▶ [Try it]:
Copy every line in the listing that contains "often".

━━ Extracted information ━━

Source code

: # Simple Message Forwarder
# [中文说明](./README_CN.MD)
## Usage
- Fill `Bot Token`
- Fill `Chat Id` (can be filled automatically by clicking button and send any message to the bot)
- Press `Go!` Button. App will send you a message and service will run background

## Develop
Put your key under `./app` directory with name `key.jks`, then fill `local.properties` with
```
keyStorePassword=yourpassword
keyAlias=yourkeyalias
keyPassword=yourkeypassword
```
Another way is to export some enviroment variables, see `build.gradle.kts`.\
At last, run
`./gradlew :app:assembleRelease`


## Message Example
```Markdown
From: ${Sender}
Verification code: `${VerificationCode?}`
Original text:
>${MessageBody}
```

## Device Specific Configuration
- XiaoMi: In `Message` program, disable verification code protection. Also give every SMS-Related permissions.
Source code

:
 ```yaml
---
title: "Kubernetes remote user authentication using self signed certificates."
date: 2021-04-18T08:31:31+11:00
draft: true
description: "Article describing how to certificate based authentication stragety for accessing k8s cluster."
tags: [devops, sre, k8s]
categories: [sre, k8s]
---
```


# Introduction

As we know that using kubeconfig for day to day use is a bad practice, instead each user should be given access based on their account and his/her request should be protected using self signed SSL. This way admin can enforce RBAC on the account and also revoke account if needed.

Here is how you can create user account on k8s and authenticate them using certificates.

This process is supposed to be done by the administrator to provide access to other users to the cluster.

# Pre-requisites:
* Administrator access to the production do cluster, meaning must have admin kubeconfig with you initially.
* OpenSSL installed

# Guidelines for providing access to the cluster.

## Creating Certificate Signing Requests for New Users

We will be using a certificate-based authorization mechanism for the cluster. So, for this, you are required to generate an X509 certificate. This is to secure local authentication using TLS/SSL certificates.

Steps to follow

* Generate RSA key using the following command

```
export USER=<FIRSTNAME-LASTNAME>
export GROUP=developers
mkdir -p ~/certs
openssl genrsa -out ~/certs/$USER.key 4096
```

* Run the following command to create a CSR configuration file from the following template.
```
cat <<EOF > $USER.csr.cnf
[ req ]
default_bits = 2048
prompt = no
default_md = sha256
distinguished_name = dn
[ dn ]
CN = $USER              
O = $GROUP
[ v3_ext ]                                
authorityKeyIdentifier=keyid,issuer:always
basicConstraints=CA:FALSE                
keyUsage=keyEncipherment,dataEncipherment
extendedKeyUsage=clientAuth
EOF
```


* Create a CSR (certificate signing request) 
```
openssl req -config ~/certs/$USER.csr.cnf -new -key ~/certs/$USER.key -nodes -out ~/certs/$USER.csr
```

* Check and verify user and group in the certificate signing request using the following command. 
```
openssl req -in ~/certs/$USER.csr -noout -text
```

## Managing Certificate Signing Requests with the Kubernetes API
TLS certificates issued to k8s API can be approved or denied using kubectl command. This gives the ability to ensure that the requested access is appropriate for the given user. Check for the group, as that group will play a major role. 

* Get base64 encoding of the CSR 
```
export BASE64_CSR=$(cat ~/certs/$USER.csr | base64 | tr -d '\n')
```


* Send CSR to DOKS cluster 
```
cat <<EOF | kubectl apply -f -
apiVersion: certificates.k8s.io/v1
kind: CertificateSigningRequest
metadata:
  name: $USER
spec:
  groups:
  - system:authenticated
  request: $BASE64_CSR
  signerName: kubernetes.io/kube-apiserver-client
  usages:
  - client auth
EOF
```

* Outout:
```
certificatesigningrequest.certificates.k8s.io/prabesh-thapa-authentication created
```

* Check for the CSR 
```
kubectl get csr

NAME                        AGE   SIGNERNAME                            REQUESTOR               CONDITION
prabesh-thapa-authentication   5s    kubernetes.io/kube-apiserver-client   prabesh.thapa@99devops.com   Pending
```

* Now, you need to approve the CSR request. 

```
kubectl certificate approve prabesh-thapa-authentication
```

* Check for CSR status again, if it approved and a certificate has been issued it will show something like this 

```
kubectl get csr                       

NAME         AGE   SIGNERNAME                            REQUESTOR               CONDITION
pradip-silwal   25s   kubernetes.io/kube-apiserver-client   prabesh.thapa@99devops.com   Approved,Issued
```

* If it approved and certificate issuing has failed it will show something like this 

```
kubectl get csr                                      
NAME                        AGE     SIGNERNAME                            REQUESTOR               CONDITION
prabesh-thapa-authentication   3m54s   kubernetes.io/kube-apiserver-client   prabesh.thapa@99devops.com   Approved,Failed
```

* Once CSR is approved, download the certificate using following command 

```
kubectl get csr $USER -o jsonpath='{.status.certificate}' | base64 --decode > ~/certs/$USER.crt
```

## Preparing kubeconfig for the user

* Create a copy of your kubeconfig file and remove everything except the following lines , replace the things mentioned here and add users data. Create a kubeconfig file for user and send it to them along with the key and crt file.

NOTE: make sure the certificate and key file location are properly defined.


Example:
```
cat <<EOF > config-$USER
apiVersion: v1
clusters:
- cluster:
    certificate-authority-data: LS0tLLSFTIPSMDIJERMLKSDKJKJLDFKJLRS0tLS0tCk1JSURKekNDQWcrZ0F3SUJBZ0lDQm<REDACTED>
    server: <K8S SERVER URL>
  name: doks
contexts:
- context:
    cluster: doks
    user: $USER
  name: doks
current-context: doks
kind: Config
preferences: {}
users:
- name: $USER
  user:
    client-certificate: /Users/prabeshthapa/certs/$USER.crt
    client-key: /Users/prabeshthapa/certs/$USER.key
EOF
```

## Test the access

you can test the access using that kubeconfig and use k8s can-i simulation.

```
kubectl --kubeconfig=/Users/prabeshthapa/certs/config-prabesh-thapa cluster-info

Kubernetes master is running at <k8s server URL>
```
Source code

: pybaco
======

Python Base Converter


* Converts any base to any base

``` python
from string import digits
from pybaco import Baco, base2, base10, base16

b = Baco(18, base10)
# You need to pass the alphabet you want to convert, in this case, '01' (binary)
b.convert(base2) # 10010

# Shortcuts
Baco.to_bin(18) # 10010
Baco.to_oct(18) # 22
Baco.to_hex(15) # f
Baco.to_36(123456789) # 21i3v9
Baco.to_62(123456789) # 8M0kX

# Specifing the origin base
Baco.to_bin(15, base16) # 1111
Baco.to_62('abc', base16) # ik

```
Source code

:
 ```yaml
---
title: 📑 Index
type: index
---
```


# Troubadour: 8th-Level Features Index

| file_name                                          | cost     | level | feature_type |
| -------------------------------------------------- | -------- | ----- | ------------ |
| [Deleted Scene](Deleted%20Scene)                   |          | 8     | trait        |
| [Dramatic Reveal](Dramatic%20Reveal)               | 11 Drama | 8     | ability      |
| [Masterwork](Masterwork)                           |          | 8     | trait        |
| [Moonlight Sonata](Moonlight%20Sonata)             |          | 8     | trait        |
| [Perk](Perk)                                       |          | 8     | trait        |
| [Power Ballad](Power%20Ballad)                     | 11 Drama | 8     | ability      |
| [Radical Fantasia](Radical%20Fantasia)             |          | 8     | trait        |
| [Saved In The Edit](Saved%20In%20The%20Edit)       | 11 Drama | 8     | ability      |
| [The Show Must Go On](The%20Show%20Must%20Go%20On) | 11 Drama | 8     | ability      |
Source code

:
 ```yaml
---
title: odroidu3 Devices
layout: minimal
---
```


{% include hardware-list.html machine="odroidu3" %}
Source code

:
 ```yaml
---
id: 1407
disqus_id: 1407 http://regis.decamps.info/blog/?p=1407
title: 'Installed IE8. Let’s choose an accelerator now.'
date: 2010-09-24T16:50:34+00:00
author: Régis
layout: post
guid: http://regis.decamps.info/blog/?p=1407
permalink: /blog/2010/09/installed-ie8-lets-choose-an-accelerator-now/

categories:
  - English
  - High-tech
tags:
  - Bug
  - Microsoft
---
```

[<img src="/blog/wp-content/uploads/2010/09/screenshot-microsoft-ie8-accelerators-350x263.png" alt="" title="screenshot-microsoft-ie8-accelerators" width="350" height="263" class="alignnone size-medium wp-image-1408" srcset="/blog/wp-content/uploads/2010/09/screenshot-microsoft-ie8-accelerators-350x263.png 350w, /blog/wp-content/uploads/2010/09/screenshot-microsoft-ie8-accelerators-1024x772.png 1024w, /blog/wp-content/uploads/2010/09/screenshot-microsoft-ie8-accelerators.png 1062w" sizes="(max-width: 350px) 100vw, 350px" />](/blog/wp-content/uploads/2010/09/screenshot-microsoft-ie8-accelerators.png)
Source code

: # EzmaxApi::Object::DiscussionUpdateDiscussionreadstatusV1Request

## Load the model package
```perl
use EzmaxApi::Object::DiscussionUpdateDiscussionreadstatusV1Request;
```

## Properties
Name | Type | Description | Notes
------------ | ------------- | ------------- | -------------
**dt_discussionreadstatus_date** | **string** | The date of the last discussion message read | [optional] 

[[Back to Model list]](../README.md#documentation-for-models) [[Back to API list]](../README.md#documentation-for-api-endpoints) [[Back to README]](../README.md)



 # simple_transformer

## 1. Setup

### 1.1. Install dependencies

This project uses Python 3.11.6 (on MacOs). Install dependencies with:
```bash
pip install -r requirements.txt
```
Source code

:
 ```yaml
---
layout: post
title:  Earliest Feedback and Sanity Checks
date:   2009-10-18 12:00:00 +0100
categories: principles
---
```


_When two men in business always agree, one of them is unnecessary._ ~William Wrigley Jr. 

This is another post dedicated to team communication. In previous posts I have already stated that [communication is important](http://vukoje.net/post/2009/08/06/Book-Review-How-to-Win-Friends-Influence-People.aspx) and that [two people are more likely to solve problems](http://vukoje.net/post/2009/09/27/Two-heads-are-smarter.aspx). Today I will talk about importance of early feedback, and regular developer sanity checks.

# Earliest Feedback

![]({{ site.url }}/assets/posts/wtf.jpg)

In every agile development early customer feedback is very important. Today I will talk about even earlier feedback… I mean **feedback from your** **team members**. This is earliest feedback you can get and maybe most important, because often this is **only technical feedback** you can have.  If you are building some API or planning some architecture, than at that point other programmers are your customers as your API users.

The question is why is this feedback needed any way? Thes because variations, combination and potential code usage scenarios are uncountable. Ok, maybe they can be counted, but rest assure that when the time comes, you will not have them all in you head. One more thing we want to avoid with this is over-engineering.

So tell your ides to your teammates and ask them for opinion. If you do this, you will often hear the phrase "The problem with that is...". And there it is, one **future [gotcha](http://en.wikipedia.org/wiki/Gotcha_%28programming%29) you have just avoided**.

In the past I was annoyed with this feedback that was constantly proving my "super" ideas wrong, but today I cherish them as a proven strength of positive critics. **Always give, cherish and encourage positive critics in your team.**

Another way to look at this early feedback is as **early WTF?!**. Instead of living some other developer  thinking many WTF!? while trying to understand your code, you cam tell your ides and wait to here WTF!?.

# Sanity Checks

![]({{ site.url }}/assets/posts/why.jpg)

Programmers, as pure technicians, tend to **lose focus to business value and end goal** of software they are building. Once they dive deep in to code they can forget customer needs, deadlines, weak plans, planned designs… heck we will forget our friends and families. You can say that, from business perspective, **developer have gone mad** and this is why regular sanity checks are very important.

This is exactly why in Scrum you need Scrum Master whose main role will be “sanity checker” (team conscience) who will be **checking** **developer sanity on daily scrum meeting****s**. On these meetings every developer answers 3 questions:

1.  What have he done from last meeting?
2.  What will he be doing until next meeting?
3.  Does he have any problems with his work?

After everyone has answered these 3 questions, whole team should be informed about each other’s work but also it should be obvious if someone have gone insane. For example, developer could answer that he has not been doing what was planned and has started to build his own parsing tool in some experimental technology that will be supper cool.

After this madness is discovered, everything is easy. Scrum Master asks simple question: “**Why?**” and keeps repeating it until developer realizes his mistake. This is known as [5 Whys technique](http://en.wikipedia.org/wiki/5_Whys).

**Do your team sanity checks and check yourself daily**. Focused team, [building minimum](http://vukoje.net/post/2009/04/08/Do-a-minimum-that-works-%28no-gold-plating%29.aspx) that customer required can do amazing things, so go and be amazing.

━━━

▶ [Answer section]:
In every agile development early customer feedback is very important. Today I will talk about even earlier feedback… I mean **feedback from your** **team members**. This is earliest feedback you can get and maybe most important, because often this is **only technical feedback** you can have.  If you are building some API or planning some architecture, than at that point other programmers are your customers as your API users.
So tell your ides to your teammates and ask them for opinion. If you do this, you will often hear the phrase "The problem with that is...". And there it is, one **future [gotcha](http://en.wikipedia.org/wiki/Gotcha_%28programming%29) you have just avoided**.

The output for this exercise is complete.